What is required:
Among the entries below, find the lines with the word "Açıklama" and copy them.

Extracted data below:

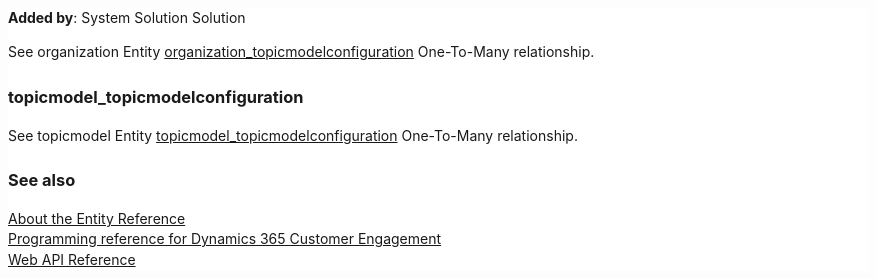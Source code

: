 **Added by**: System Solution Solution

See organization Entity [organization_topicmodelconfiguration](organization.md#BKMK_organization_topicmodelconfiguration) One-To-Many relationship.

### <a name="BKMK_topicmodel_topicmodelconfiguration"></a> topicmodel_topicmodelconfiguration

See topicmodel Entity [topicmodel_topicmodelconfiguration](topicmodel.md#BKMK_topicmodel_topicmodelconfiguration) One-To-Many relationship.

### See also

[About the Entity Reference](../about-entity-reference.md)<br />
[Programming reference for Dynamics 365 Customer Engagement](../programming-reference.md)<br />
[Web API Reference](/dynamics365/customer-engagement/web-api/about)<br />
<xref href="Microsoft.Dynamics.CRM.topicmodelconfiguration?text=topicmodelconfiguration EntityType" />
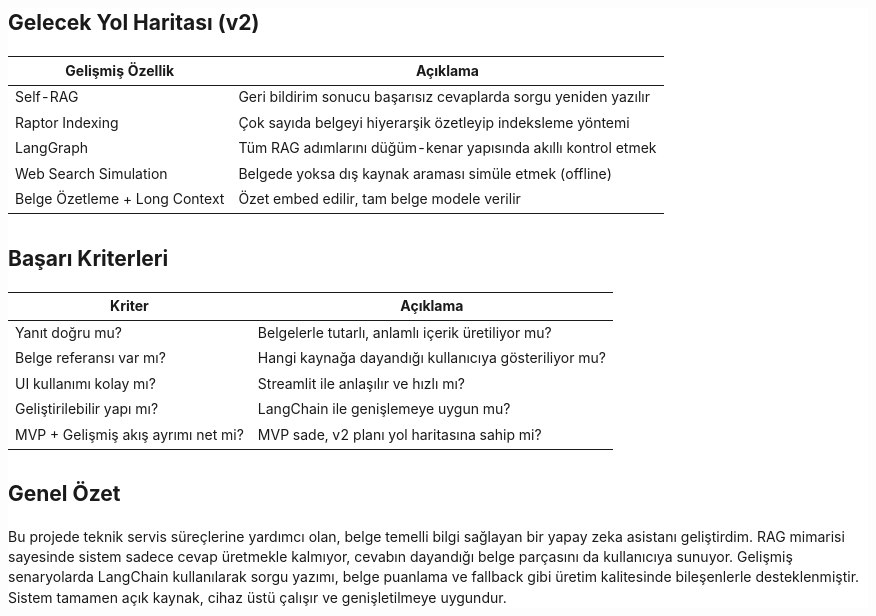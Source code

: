 
## Gelecek Yol Haritası (v2)

| Gelişmiş Özellik | Açıklama |
|------------------|----------|
| Self-RAG | Geri bildirim sonucu başarısız cevaplarda sorgu yeniden yazılır |
| Raptor Indexing | Çok sayıda belgeyi hiyerarşik özetleyip indeksleme yöntemi |
| LangGraph | Tüm RAG adımlarını düğüm-kenar yapısında akıllı kontrol etmek |
| Web Search Simulation | Belgede yoksa dış kaynak araması simüle etmek (offline) |
| Belge Özetleme + Long Context | Özet embed edilir, tam belge modele verilir |

## Başarı Kriterleri

| Kriter | Açıklama |
|--------|----------|
| Yanıt doğru mu? | Belgelerle tutarlı, anlamlı içerik üretiliyor mu? |
| Belge referansı var mı? | Hangi kaynağa dayandığı kullanıcıya gösteriliyor mu? |
| UI kullanımı kolay mı? | Streamlit ile anlaşılır ve hızlı mı? |
| Geliştirilebilir yapı mı? | LangChain ile genişlemeye uygun mu? |
| MVP + Gelişmiş akış ayrımı net mi? | MVP sade, v2 planı yol haritasına sahip mi? |

## Genel Özet

Bu projede teknik servis süreçlerine yardımcı olan, belge temelli bilgi sağlayan bir yapay zeka asistanı geliştirdim. RAG mimarisi sayesinde sistem sadece cevap üretmekle kalmıyor, cevabın dayandığı belge parçasını da kullanıcıya sunuyor. Gelişmiş senaryolarda LangChain kullanılarak sorgu yazımı, belge puanlama ve fallback gibi üretim kalitesinde bileşenlerle desteklenmiştir. Sistem tamamen açık kaynak, cihaz üstü çalışır ve genişletilmeye uygundur.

End of Extracted data.

Output for this task:
| Gelişmiş Özellik | Açıklama |
| Kriter | Açıklama |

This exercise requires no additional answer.